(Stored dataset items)
Content starts

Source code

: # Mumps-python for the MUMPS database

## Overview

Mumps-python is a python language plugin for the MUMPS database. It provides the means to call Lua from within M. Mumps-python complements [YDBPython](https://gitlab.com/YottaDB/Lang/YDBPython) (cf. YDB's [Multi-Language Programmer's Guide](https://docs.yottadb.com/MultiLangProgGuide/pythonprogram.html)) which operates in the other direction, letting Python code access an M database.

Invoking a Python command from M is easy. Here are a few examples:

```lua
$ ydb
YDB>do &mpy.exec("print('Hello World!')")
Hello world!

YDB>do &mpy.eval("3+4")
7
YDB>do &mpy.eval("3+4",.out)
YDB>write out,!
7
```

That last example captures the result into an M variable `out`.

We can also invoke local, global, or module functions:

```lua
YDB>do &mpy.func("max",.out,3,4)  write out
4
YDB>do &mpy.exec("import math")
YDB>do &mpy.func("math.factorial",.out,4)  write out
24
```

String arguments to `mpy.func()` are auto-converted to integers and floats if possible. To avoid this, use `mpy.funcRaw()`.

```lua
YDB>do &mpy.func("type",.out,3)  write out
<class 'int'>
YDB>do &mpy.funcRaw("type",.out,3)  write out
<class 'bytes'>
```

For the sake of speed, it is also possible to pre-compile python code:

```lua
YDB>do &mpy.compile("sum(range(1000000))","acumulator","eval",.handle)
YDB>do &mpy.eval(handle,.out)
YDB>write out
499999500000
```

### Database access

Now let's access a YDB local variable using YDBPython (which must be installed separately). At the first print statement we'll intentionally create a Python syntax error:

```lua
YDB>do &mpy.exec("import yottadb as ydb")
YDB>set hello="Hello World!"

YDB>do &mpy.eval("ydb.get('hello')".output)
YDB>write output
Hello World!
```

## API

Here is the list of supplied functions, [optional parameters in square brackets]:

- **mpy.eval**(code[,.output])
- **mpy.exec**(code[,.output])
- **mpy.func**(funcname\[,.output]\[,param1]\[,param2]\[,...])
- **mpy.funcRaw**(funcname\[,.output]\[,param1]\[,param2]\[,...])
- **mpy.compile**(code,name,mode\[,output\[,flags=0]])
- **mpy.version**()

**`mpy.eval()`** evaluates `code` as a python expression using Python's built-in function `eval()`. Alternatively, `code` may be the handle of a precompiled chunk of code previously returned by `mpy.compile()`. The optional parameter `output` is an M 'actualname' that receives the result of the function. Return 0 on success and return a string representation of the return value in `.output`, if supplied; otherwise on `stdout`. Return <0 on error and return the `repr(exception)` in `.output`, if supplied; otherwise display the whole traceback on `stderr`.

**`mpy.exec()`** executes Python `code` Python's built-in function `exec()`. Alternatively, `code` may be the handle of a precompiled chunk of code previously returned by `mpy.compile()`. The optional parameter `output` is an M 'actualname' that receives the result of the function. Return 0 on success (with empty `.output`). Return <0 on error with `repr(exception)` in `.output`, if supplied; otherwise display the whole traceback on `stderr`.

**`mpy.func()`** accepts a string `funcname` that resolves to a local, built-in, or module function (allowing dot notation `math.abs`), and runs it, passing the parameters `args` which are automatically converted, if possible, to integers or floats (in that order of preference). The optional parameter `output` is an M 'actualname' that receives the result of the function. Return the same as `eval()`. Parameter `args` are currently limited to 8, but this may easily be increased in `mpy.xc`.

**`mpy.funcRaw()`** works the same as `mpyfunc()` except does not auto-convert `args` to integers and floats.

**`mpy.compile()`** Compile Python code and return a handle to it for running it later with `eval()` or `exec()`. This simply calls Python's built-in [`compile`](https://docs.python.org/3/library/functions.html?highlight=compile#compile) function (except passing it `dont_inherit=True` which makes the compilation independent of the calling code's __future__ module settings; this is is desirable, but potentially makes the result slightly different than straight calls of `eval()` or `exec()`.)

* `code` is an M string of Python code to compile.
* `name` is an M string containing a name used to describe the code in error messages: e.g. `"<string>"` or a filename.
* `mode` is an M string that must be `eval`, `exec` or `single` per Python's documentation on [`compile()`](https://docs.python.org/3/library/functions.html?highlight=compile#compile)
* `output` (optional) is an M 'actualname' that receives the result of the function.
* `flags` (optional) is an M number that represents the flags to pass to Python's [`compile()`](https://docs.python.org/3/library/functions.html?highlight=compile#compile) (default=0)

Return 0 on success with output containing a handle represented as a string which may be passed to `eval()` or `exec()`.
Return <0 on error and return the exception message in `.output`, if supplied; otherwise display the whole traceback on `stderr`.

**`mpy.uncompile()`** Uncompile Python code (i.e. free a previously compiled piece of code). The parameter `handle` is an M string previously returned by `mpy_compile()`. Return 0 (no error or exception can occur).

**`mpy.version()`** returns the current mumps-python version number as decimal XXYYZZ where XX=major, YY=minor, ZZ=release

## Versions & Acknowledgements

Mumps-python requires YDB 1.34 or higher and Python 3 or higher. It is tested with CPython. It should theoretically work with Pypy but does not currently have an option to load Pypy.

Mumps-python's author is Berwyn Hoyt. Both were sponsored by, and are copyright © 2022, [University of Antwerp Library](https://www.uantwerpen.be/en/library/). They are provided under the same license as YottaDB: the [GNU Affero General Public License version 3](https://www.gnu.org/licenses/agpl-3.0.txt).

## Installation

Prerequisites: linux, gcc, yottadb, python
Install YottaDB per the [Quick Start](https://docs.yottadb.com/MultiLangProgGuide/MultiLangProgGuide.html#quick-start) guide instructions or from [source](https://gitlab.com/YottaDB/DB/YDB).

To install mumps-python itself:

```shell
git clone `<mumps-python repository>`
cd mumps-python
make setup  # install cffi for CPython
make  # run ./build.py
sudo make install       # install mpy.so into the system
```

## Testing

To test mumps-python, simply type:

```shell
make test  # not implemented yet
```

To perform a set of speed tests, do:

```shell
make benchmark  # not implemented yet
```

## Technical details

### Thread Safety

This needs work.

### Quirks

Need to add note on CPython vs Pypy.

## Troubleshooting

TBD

Content ends

Exercise aim: Repeat all the entries above without altering anything.

Your solution:
Source code

: # Mumps-python for the MUMPS database

## Overview

Mumps-python is a python language plugin for the MUMPS database. It provides the means to call Lua from within M. Mumps-python complements [YDBPython](https://gitlab.com/YottaDB/Lang/YDBPython) (cf. YDB's [Multi-Language Programmer's Guide](https://docs.yottadb.com/MultiLangProgGuide/pythonprogram.html)) which operates in the other direction, letting Python code access an M database.

Invoking a Python command from M is easy. Here are a few examples:

```lua
$ ydb
YDB>do &mpy.exec("print('Hello World!')")
Hello world!

YDB>do &mpy.eval("3+4")
7
YDB>do &mpy.eval("3+4",.out)
YDB>write out,!
7
```

That last example captures the result into an M variable `out`.

We can also invoke local, global, or module functions:

```lua
YDB>do &mpy.func("max",.out,3,4)  write out
4
YDB>do &mpy.exec("import math")
YDB>do &mpy.func("math.factorial",.out,4)  write out
24
```

String arguments to `mpy.func()` are auto-converted to integers and floats if possible. To avoid this, use `mpy.funcRaw()`.

```lua
YDB>do &mpy.func("type",.out,3)  write out
<class 'int'>
YDB>do &mpy.funcRaw("type",.out,3)  write out
<class 'bytes'>
```

For the sake of speed, it is also possible to pre-compile python code:

```lua
YDB>do &mpy.compile("sum(range(1000000))","acumulator","eval",.handle)
YDB>do &mpy.eval(handle,.out)
YDB>write out
499999500000
```

### Database access

Now let's access a YDB local variable using YDBPython (which must be installed separately). At the first print statement we'll intentionally create a Python syntax error:

```lua
YDB>do &mpy.exec("import yottadb as ydb")
YDB>set hello="Hello World!"

YDB>do &mpy.eval("ydb.get('hello')".output)
YDB>write output
Hello World!
```

## API

Here is the list of supplied functions, [optional parameters in square brackets]:

- **mpy.eval**(code[,.output])
- **mpy.exec**(code[,.output])
- **mpy.func**(funcname\[,.output]\[,param1]\[,param2]\[,...])
- **mpy.funcRaw**(funcname\[,.output]\[,param1]\[,param2]\[,...])
- **mpy.compile**(code,name,mode\[,output\[,flags=0]])
- **mpy.version**()

**`mpy.eval()`** evaluates `code` as a python expression using Python's built-in function `eval()`. Alternatively, `code` may be the handle of a precompiled chunk of code previously returned by `mpy.compile()`. The optional parameter `output` is an M 'actualname' that receives the result of the function. Return 0 on success and return a string representation of the return value in `.output`, if supplied; otherwise on `stdout`. Return <0 on error and return the `repr(exception)` in `.output`, if supplied; otherwise display the whole traceback on `stderr`.

**`mpy.exec()`** executes Python `code` Python's built-in function `exec()`. Alternatively, `code` may be the handle of a precompiled chunk of code previously returned by `mpy.compile()`. The optional parameter `output` is an M 'actualname' that receives the result of the function. Return 0 on success (with empty `.output`). Return <0 on error with `repr(exception)` in `.output`, if supplied; otherwise display the whole traceback on `stderr`.

**`mpy.func()`** accepts a string `funcname` that resolves to a local, built-in, or module function (allowing dot notation `math.abs`), and runs it, passing the parameters `args` which are automatically converted, if possible, to integers or floats (in that order of preference). The optional parameter `output` is an M 'actualname' that receives the result of the function. Return the same as `eval()`. Parameter `args` are currently limited to 8, but this may easily be increased in `mpy.xc`.

**`mpy.funcRaw()`** works the same as `mpyfunc()` except does not auto-convert `args` to integers and floats.

**`mpy.compile()`** Compile Python code and return a handle to it for running it later with `eval()` or `exec()`. This simply calls Python's built-in [`compile`](https://docs.python.org/3/library/functions.html?highlight=compile#compile) function (except passing it `dont_inherit=True` which makes the compilation independent of the calling code's __future__ module settings; this is is desirable, but potentially makes the result slightly different than straight calls of `eval()` or `exec()`.)

* `code` is an M string of Python code to compile.
* `name` is an M string containing a name used to describe the code in error messages: e.g. `"<string>"` or a filename.
* `mode` is an M string that must be `eval`, `exec` or `single` per Python's documentation on [`compile()`](https://docs.python.org/3/library/functions.html?highlight=compile#compile)
* `output` (optional) is an M 'actualname' that receives the result of the function.
* `flags` (optional) is an M number that represents the flags to pass to Python's [`compile()`](https://docs.python.org/3/library/functions.html?highlight=compile#compile) (default=0)

Return 0 on success with output containing a handle represented as a string which may be passed to `eval()` or `exec()`.
Return <0 on error and return the exception message in `.output`, if supplied; otherwise display the whole traceback on `stderr`.

**`mpy.uncompile()`** Uncompile Python code (i.e. free a previously compiled piece of code). The parameter `handle` is an M string previously returned by `mpy_compile()`. Return 0 (no error or exception can occur).

**`mpy.version()`** returns the current mumps-python version number as decimal XXYYZZ where XX=major, YY=minor, ZZ=release

## Versions & Acknowledgements

Mumps-python requires YDB 1.34 or higher and Python 3 or higher. It is tested with CPython. It should theoretically work with Pypy but does not currently have an option to load Pypy.

Mumps-python's author is Berwyn Hoyt. Both were sponsored by, and are copyright © 2022, [University of Antwerp Library](https://www.uantwerpen.be/en/library/). They are provided under the same license as YottaDB: the [GNU Affero General Public License version 3](https://www.gnu.org/licenses/agpl-3.0.txt).

## Installation

Prerequisites: linux, gcc, yottadb, python
Install YottaDB per the [Quick Start](https://docs.yottadb.com/MultiLangProgGuide/MultiLangProgGuide.html#quick-start) guide instructions or from [source](https://gitlab.com/YottaDB/DB/YDB).

To install mumps-python itself:

```shell
git clone `<mumps-python repository>`
cd mumps-python
make setup  # install cffi for CPython
make  # run ./build.py
sudo make install       # install mpy.so into the system
```

## Testing

To test mumps-python, simply type:

```shell
make test  # not implemented yet
```

To perform a set of speed tests, do:

```shell
make benchmark  # not implemented yet
```

## Technical details

### Thread Safety

This needs work.

### Quirks

Need to add note on CPython vs Pypy.

## Troubleshooting

TBD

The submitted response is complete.